TASK STATEMENT:
From the first line of the records down to the one that holds "## Configuration for HPC", transcribe each line exactly and add nothing.

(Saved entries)
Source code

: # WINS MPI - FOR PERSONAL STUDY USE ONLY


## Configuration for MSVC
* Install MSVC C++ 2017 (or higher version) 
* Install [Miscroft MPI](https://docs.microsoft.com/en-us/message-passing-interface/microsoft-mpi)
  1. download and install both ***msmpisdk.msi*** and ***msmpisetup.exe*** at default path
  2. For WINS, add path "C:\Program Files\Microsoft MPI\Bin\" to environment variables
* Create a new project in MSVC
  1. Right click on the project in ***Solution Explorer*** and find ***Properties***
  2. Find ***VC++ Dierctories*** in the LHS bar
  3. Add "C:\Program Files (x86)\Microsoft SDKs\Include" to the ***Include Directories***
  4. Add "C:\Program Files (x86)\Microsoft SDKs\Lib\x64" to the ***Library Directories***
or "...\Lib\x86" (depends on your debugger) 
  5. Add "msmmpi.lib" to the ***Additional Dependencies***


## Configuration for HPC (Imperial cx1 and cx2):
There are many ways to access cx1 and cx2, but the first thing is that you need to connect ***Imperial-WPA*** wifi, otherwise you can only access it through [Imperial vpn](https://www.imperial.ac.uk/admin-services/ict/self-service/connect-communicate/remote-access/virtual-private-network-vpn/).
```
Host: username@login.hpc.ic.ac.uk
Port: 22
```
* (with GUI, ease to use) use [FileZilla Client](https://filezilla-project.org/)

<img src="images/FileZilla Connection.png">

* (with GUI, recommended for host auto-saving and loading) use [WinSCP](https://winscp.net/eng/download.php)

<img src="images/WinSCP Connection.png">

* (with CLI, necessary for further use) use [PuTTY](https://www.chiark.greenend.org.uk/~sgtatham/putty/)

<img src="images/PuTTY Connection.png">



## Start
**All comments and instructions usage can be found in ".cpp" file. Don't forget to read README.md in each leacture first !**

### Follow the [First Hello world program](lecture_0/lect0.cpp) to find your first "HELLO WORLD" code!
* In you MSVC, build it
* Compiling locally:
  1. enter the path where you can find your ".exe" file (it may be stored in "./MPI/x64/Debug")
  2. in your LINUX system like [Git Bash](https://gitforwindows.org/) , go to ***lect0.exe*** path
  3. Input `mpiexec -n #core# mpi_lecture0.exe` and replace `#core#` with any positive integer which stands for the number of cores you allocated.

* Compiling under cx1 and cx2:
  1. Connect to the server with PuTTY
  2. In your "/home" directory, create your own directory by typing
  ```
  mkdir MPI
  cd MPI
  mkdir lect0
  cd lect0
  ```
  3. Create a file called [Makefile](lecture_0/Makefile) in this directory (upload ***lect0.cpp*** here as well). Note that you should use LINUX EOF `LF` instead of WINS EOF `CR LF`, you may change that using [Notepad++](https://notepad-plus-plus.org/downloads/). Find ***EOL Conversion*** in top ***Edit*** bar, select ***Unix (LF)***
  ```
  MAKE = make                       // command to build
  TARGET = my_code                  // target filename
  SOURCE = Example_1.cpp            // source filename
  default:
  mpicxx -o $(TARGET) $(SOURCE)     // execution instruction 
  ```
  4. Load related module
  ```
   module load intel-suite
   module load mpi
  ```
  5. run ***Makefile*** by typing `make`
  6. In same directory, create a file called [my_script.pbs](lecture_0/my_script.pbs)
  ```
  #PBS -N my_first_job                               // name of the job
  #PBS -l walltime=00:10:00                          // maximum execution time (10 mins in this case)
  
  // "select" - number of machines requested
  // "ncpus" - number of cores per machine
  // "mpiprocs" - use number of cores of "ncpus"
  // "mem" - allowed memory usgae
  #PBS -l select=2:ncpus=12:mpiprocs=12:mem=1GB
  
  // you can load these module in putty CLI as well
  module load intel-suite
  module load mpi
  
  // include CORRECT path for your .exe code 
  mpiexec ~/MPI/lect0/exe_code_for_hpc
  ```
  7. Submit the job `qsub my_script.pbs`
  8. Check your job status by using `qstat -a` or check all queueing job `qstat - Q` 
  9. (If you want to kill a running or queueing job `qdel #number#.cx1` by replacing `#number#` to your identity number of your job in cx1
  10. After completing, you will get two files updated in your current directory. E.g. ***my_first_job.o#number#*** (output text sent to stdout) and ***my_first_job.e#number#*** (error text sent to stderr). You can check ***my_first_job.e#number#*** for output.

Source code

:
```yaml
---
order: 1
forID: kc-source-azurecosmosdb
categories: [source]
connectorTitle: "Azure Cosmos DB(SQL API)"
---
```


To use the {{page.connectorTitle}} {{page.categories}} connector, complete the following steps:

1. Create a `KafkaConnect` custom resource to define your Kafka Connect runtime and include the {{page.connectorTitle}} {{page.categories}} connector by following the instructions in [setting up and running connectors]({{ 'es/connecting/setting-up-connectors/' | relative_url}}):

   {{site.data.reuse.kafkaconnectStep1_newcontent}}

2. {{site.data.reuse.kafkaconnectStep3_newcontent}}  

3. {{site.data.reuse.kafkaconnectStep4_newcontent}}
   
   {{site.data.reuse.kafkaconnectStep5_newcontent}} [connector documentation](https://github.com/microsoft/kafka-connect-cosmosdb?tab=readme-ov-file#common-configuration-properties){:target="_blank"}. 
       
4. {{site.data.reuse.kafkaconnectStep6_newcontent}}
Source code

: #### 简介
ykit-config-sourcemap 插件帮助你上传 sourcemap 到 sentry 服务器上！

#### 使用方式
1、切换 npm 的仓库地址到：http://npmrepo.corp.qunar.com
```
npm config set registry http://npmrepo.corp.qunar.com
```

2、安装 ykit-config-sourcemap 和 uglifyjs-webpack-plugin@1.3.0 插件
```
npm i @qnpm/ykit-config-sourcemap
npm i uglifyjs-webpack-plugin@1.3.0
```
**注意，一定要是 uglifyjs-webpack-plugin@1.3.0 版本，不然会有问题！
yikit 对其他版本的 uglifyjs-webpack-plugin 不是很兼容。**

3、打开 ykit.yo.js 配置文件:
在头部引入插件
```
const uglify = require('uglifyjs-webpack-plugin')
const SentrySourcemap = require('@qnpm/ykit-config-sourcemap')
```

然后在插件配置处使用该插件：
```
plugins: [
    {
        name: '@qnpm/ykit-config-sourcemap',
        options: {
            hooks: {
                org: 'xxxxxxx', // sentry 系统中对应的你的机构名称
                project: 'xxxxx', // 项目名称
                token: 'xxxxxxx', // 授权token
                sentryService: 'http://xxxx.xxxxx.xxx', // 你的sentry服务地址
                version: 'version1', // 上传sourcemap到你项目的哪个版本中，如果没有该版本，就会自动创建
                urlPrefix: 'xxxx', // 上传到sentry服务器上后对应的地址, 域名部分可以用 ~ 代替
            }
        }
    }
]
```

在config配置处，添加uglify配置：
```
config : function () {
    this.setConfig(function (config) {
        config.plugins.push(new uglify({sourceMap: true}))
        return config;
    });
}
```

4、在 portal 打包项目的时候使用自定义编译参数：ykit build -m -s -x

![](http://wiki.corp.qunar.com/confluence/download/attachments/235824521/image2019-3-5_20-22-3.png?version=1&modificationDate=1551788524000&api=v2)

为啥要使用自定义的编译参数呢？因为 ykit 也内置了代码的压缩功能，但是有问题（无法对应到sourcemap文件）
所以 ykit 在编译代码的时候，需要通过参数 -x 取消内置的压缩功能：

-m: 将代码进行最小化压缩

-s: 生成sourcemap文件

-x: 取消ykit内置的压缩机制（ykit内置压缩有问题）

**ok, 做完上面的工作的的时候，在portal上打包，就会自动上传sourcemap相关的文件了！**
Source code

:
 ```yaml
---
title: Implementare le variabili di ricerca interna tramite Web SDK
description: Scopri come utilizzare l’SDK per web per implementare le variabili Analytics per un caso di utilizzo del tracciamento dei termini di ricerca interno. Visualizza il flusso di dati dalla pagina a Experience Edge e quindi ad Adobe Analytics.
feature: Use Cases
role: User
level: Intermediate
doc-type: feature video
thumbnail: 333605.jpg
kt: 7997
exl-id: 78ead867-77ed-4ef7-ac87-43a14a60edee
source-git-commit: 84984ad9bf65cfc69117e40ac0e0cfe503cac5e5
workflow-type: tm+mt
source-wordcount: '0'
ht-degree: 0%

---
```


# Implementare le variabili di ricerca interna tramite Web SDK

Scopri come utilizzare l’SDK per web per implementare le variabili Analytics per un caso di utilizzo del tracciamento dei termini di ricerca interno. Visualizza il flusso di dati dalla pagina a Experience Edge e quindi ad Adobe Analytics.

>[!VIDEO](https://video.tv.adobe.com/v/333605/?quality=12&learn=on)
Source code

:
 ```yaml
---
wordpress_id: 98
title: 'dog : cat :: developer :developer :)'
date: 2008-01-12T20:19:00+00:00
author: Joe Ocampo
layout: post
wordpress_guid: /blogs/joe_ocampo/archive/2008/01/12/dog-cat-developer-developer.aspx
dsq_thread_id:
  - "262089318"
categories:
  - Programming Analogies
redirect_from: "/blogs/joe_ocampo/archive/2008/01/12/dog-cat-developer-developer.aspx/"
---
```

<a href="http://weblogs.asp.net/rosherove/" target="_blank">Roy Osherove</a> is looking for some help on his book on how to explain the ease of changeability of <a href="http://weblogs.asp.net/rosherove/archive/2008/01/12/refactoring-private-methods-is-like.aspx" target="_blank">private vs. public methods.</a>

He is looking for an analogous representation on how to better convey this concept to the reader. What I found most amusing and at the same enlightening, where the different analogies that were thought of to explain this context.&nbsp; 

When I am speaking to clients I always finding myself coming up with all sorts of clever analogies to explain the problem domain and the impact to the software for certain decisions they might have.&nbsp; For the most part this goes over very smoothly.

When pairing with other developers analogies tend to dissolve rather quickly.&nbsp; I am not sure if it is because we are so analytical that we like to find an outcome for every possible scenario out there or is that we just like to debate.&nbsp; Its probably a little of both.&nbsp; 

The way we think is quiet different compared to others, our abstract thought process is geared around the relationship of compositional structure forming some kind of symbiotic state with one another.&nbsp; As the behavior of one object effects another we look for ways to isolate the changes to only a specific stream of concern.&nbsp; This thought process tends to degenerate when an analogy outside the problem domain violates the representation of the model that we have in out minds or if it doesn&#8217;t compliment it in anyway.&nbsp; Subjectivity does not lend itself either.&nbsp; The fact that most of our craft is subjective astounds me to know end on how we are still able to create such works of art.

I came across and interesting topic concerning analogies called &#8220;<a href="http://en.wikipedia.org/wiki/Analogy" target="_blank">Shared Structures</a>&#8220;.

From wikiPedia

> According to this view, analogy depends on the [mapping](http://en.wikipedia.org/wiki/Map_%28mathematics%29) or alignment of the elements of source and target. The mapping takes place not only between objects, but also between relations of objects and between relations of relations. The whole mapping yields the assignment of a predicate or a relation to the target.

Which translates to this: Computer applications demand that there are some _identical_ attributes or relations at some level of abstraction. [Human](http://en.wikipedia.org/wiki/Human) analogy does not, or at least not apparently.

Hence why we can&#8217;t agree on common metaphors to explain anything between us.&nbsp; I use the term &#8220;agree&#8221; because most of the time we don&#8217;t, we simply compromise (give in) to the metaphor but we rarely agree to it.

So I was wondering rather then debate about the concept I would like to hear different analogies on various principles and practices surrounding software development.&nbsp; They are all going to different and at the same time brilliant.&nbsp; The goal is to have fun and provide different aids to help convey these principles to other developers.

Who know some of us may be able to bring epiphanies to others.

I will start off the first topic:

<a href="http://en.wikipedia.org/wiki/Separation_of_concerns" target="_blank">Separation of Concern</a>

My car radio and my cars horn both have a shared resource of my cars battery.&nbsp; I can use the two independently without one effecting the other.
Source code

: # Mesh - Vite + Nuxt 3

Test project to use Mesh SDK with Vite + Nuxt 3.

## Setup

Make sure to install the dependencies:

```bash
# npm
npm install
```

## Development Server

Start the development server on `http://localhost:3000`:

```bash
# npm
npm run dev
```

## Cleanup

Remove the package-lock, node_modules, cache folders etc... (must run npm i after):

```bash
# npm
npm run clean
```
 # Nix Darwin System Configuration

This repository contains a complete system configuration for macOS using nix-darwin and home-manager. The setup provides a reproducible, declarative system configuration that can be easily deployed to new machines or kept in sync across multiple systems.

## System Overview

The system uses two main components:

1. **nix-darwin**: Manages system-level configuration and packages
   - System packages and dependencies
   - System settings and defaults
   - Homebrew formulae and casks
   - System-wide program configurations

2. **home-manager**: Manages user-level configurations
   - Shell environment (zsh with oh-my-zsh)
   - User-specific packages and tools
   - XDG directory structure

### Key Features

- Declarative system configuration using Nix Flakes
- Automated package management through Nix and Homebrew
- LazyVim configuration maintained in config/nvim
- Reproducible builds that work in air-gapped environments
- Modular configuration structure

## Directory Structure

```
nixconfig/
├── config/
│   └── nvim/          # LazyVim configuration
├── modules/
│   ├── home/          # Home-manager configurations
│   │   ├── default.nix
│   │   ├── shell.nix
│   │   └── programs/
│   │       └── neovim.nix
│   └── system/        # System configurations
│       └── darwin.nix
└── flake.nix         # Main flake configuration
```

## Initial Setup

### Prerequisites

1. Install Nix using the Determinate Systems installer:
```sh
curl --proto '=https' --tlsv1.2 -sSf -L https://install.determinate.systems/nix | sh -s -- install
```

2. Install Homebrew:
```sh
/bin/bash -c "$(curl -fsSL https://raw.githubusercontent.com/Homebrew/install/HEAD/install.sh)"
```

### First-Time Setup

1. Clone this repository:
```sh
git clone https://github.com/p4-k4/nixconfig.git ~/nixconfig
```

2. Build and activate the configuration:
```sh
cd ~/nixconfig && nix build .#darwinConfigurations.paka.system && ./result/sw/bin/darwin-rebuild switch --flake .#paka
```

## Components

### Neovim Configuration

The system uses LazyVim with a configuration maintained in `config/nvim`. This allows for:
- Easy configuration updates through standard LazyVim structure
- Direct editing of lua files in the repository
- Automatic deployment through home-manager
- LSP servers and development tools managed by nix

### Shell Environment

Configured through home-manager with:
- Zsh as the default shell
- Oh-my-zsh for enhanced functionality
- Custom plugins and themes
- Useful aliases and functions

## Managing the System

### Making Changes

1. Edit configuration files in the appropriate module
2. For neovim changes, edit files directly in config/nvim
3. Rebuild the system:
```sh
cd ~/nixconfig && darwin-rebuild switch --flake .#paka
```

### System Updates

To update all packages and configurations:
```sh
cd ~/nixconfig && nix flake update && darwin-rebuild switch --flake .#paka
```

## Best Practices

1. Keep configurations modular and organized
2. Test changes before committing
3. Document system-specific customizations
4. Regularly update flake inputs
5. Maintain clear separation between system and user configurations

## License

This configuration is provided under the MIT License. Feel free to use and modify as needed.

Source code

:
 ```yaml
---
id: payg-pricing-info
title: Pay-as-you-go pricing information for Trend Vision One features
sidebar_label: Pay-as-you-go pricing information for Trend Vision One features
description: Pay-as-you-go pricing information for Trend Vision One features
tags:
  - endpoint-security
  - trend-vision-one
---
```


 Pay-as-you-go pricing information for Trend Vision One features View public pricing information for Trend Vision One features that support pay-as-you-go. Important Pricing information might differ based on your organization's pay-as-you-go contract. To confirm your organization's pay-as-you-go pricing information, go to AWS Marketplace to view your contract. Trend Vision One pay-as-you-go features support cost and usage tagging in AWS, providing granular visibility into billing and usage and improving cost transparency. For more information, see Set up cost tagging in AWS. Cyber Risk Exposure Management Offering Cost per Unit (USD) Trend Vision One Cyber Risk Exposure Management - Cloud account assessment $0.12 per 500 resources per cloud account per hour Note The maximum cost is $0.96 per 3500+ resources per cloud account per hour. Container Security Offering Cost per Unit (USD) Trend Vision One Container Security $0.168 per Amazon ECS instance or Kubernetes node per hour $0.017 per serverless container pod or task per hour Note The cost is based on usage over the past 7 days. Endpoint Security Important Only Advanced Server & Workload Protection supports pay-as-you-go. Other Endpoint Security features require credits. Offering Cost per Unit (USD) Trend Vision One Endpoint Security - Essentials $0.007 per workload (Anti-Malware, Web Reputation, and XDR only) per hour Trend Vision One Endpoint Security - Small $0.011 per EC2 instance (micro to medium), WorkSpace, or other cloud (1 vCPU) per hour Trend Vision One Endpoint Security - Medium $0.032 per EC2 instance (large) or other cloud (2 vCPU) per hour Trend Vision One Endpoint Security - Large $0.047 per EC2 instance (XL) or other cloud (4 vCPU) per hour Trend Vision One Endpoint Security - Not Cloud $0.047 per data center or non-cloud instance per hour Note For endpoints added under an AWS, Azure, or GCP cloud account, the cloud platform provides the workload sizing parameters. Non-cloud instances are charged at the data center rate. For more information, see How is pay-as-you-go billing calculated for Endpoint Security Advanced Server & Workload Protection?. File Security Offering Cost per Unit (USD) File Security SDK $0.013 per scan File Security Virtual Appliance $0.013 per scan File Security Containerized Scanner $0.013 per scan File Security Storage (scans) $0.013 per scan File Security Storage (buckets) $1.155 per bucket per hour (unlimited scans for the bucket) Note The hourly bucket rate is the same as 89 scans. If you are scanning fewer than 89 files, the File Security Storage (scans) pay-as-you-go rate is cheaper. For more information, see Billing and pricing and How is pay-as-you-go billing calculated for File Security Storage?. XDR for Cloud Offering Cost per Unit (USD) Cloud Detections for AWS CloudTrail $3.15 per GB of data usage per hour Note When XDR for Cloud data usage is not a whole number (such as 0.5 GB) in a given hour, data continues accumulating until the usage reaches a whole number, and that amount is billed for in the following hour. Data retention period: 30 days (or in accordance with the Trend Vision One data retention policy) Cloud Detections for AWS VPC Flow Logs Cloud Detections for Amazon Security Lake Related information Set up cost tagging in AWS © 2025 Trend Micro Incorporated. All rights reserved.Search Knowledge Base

OUTPUT:
Source code

: # WINS MPI - FOR PERSONAL STUDY USE ONLY


## Configuration for MSVC
* Install MSVC C++ 2017 (or higher version) 
* Install [Miscroft MPI](https://docs.microsoft.com/en-us/message-passing-interface/microsoft-mpi)
  1. download and install both ***msmpisdk.msi*** and ***msmpisetup.exe*** at default path
  2. For WINS, add path "C:\Program Files\Microsoft MPI\Bin\" to environment variables
* Create a new project in MSVC
  1. Right click on the project in ***Solution Explorer*** and find ***Properties***
  2. Find ***VC++ Dierctories*** in the LHS bar
  3. Add "C:\Program Files (x86)\Microsoft SDKs\Include" to the ***Include Directories***
  4. Add "C:\Program Files (x86)\Microsoft SDKs\Lib\x64" to the ***Library Directories***
or "...\Lib\x86" (depends on your debugger) 
  5. Add "msmmpi.lib" to the ***Additional Dependencies***


## Configuration for HPC (Imperial cx1 and cx2):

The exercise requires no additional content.